In Madeleine S. Bloom, 88-INA-152 (Oct. 13, 1989) (en banc), recon. den. (Dec. 20, 1989) (per curiam), the Board held that the failure to file a timely rebuttal may be excused where the facts require extraordinary relief to avoid manifest injustice. In Bloom the NOF raised a single issue -whether the alien had a driver's license as required by the job offer. The employer promptly gave her attorney evidence establishing that the alien had a valid driver's license; however, because of attorney absconded, abandoning his law practice without the employer's knowledge, this evidence was not filed with the CO. Noting that had this evidence been timely filed labor certification would have been granted, the Board determined that the ends of justice would not be served by mechanical adherence to filing requirements. Simply put, the Board concluded that an employer should not be made to suffer the consequences of her attorney's negligence. The Board emphasized, however, that regulatory deadlines would only be tolled in those rare instances in which failure to do so would result in manifest injustice.
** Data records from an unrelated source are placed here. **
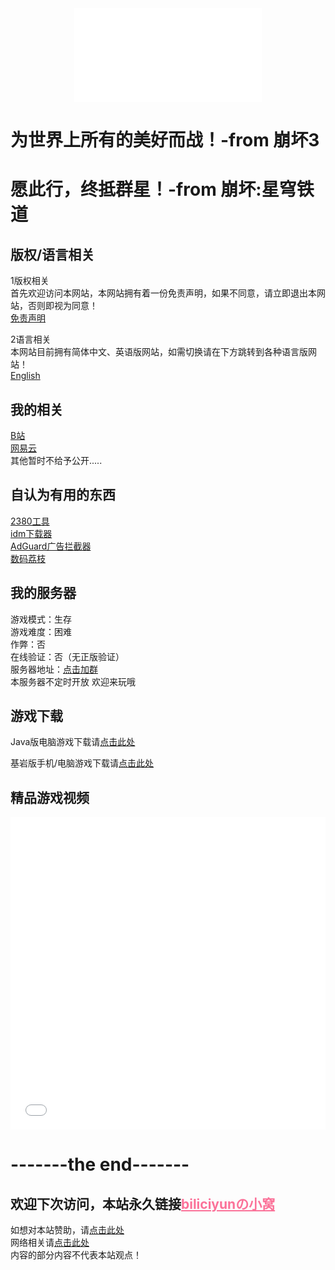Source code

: ﻿
<div align="center">
  <iframe src="//music.163.com/outchain/player?type=2&id=1859652717&auto=0&height=66" scrolling="no" border="0" frameborder="no" framespacing="0" allowfullscreen="true"> </iframe>
</div>

# 为世界上所有的美好而战！-from 崩坏3
# 愿此行，终抵群星！-from 崩坏:星穹铁道

## 版权/语言相关
1版权相关<br>
首先欢迎访问本网站，本网站拥有着一份免责声明，如果不同意，请立即退出本网站，否则即视为同意！<br>
 [免责声明](http://biliciyun.cf/bqsm)<br>

2语言相关<br>
本网站目前拥有简体中文、英语版网站，如需切换请在下方跳转到各种语言版网站！<br>
 [English](https://biliciyun.cf/En/index-En)<br>

## 我的相关
 [B站](https://space.bilibili.com/2066547841?spm_id_from=333.1007.0.0)<br>
 [网易云](http://music.163.com/m/user/home?id=4055772206)<br>
 其他暂时不给予公开.....<br>
 
## 自认为有用的东西
 [2380工具](https://biliciyun.cf/2380download)<br>
 [idm下载器](http://biliciyun.cf/idm-smlz)<br>
 [AdGuard广告拦截器](http://biliciyun.cf/AdGuard-smlz)<br>
 [数码荔枝](http://biliciyun.cf/smlz)<br>

## 我的服务器
游戏模式：生存<br>
游戏难度：困难<br>
作弊：否<br>
在线验证：否（无正版验证）<br>
服务器地址：[点击加群](http://qm.qq.com/cgi-bin/qm/qr?_wv=1027&k=XzzCqUBn2EQe_-48ZSXwzkzFr3apw71H&authKey=IYfq%2FyblSI6du5nt6ggqU%2Fzjk%2FKDK%2BnrdhhKeGHZYCGhoGmVce27kh2m2jfWcOL3&noverify=0&group_code=748625855)<br>
本服务器不定时开放
欢迎来玩哦<br>

## 游戏下载

Java版电脑游戏下载请[点击此处](http://biliciyun.cf/javagame)<br>

基岩版手机/电脑游戏下载请[点击此处](http://biliciyun.cf/jygame)<br>


## 精品游戏视频

<div align="center">
  <iframe src="//player.bilibili.com/player.html?bvid=BV1aM4y1R77W&cid=137649199&page=1" allowfullscreen="allowfullscreen" width="100%" height="500" scrolling="no" frameborder="0" sandbox="allow-top-navigation allow-same-origin allow-forms allow-scripts"></iframe>
</div>

# -------the end-------
## 欢迎下次访问，本站永久链接<a href="https://biliciyun.cf" style="color: #FB7299">biliciyunの小窝</a>
如想对本站赞助，请[点击此处](http://biliciyun.cf/zanzhu)<br>
网络相关请[点击此处](http://biliciyun.cf/网络说明)<br>
内容的部分内容不代表本站观点！<br>
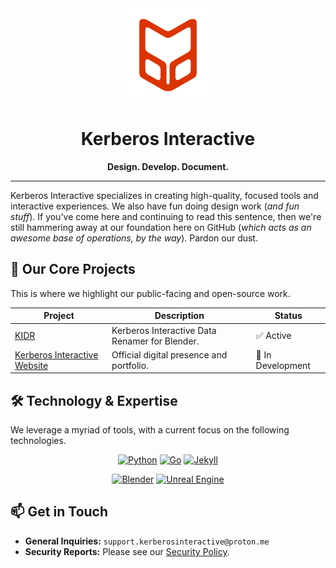 <div align="center">
  <img src="https://github.com/KerberosInteractive/.github/blob/main/profile/KI_Logo_496px.png" alt="Kerberos Interactive Logo" width="150"/>
  <h1>Kerberos Interactive</h1>
  <p><b>Design. Develop. Document.</b></p>
</div>

---

Kerberos Interactive specializes in creating high-quality, focused tools and interactive experiences. We also have fun doing design work (*and fun stuff*). If you've come here and continuing to read this sentence, then we're still hammering away at our foundation here on GitHub (*which acts as an awesome base of operations, by the way*). Pardon our dust.

## 🔭 Our Core Projects

This is where we highlight our public-facing and open-source work.

| Project                                    | Description                                        | Status      |
| ------------------------------------------ | -------------------------------------------------- | ----------- |
| [KIDR](https://github.com/KerberosInteractive/KIDR)      | Kerberos Interactive Data Renamer for Blender.  | ✅ Active   |
| [Kerberos Interactive Website](https://kerberosinteractive.github.io/)| Official digital presence and portfolio.       | 🚧 In Development |

[link-to-addon]: https://github.com/Kerberos-Interactive/your-product-repo-name
[link-to-web]: https://github.com/Kerberos-Interactive/KI-Website

## 🛠️ Technology & Expertise

We leverage a myriad of tools, with a current focus on the following technologies.

<p align="center">
  <a href="https://www.python.org" target="_blank" rel="noreferrer"><img src="https://img.shields.io/badge/-3776AB?logo=python&style=for-the-badge&logoSize=auto&logoColor=FFF" alt="Python"/></a>
  <a href="https://go.dev" target="_blank" rel="noreferrer"><img src="https://img.shields.io/badge/-00ADD8?logo=go&style=for-the-badge&logoSize=auto&logoColor=FFF" alt="Go"/></a>
  <a href="https://jekyllrb.com" target="_blank" rel="noreferrer"><img src="https://img.shields.io/badge/-CC0000?logo=jekyll&style=for-the-badge&logoSize=auto&logoColor=FFF" alt="Jekyll"/></a>
</p>

<p align="center">
  <a href="https://www.blender.org" target="_blank" rel="noreferrer"><img src="https://img.shields.io/badge/-F5792A?logo=blender&style=for-the-badge&logoSize=auto&logoColor=FFF" alt="Blender"/></a>
  <a href="https://www.unrealengine.com" target="_blank" rel="noreferrer"><img src="https://img.shields.io/badge/-0E1128?logo=unrealengine&style=for-the-badge&logoSize=auto&logoColor=FFF" alt="Unreal Engine"/></a>
</p>

## 📫 Get in Touch

* **General Inquiries:** `support.kerberosinteractive@proton.me`
* **Security Reports:** Please see our [Security Policy](../SECURITY.md).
b. Strict construction of Bloom

The Board held in Park Woodworking, Inc., 90-INA-93 (Jan. 29, 1992) (en banc), that Bloom is to be construed strictly in order to assure clarity and consistency in the application of the rebuttal requirements of § 656.25.

The employer in Park Woodworking alleged that it timely submitted rebuttal, but could not prove a timely mailing as its attorney did not have a certified mail receipt. A panel of the Board held that the untimely rebuttal could be excused under Bloom because the employer had evidently made a timely re-recruitment which if considered as rebuttal evidence would probably result in the granting of labor certification, and because the rebuttal was untimely because of the employer's agent's failure to conform the submission to regulatory criteria rather than the employer's own lack of diligence.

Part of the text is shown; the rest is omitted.